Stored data
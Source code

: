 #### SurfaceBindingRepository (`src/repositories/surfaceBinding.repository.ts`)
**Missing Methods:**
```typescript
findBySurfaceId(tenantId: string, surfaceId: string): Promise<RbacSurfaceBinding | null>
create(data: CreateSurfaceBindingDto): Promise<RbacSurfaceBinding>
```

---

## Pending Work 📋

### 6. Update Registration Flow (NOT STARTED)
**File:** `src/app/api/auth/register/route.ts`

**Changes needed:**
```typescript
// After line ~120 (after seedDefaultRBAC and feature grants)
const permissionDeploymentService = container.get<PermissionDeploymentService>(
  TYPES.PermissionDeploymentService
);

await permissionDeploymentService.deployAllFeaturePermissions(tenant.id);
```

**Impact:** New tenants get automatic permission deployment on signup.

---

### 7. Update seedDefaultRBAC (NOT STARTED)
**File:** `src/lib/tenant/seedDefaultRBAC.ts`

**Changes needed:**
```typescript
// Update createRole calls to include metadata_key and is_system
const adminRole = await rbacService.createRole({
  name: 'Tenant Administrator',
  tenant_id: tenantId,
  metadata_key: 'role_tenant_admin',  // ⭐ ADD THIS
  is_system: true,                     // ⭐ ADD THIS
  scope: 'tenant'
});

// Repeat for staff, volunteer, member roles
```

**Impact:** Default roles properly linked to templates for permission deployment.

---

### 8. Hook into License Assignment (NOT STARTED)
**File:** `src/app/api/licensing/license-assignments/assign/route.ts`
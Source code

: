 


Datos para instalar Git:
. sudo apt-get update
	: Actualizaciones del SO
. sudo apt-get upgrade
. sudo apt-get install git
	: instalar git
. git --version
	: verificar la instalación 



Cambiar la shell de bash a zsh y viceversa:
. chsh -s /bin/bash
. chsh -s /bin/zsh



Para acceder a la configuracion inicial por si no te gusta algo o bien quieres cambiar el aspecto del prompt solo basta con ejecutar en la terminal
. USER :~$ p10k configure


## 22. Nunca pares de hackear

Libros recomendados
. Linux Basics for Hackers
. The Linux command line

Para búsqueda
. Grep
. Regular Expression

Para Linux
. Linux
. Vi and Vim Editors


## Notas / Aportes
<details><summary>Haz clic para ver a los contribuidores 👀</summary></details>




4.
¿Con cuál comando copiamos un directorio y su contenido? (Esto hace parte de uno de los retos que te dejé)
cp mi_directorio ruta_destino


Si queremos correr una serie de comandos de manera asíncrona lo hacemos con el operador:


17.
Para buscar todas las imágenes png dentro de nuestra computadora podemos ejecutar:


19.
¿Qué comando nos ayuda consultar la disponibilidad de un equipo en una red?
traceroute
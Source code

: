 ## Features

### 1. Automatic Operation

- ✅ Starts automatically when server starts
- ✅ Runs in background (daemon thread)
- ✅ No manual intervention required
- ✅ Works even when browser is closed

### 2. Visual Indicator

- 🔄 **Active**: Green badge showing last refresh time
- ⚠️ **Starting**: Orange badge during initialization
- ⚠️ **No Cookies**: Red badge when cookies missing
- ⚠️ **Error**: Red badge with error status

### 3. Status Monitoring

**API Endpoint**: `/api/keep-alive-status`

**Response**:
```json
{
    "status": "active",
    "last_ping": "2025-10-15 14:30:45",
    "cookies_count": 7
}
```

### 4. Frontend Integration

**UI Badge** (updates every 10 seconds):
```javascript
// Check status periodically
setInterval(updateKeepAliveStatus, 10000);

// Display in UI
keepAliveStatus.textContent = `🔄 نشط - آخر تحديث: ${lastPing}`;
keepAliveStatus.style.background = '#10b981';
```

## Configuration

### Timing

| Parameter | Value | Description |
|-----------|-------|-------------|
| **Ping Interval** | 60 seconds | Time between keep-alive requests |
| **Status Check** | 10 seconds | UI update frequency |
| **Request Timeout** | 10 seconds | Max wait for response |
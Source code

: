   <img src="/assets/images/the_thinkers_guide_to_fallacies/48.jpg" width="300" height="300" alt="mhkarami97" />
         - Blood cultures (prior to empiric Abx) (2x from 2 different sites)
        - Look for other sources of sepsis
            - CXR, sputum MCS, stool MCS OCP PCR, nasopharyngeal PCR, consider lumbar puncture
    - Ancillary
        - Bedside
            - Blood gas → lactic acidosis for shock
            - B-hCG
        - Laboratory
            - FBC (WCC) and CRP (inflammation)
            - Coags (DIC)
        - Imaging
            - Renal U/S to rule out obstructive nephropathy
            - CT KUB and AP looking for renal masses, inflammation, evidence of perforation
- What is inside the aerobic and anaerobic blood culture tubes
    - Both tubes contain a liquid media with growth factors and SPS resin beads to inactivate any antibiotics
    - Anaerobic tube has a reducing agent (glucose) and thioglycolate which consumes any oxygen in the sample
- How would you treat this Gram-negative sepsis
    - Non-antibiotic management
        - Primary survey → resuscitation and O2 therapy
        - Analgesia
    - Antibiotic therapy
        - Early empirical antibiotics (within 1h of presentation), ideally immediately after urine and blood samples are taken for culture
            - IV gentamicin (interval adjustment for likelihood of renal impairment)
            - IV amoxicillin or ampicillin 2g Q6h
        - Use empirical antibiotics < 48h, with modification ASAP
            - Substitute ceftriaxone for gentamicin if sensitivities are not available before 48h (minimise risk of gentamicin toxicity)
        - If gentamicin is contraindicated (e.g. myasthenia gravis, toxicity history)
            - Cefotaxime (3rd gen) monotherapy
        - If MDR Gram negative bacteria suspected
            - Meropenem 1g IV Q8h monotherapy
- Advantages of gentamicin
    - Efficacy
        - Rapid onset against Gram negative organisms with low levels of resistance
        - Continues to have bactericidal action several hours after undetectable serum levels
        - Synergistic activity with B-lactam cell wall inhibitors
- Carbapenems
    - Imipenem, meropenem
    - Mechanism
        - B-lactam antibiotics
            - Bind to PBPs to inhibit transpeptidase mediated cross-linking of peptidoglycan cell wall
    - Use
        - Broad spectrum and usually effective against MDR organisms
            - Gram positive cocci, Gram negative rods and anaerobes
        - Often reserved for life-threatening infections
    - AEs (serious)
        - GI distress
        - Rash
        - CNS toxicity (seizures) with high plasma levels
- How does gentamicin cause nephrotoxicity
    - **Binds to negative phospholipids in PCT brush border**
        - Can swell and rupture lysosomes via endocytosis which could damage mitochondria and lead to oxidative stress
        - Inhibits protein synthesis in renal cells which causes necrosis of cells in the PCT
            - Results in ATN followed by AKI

## Exercise
The line above containing "for response |", the line containing "- Substitute ceftriaxone", and every line between them are to be transcribed exactly; no other line is wanted.

## Answer for this exercise
| **Request Timeout** | 10 seconds | Max wait for response |
Source code

:   <img src="/assets/images/the_thinkers_guide_to_fallacies/48.jpg" width="300" height="300" alt="mhkarami97" />
         - Blood cultures (prior to empiric Abx) (2x from 2 different sites)
        - Look for other sources of sepsis
            - CXR, sputum MCS, stool MCS OCP PCR, nasopharyngeal PCR, consider lumbar puncture
    - Ancillary
        - Bedside
            - Blood gas → lactic acidosis for shock
            - B-hCG
        - Laboratory
            - FBC (WCC) and CRP (inflammation)
            - Coags (DIC)
        - Imaging
            - Renal U/S to rule out obstructive nephropathy
            - CT KUB and AP looking for renal masses, inflammation, evidence of perforation
- What is inside the aerobic and anaerobic blood culture tubes
    - Both tubes contain a liquid media with growth factors and SPS resin beads to inactivate any antibiotics
    - Anaerobic tube has a reducing agent (glucose) and thioglycolate which consumes any oxygen in the sample
- How would you treat this Gram-negative sepsis
    - Non-antibiotic management
        - Primary survey → resuscitation and O2 therapy
        - Analgesia
    - Antibiotic therapy
        - Early empirical antibiotics (within 1h of presentation), ideally immediately after urine and blood samples are taken for culture
            - IV gentamicin (interval adjustment for likelihood of renal impairment)
            - IV amoxicillin or ampicillin 2g Q6h
        - Use empirical antibiotics < 48h, with modification ASAP
            - Substitute ceftriaxone for gentamicin if sensitivities are not available before 48h (minimise risk of gentamicin toxicity)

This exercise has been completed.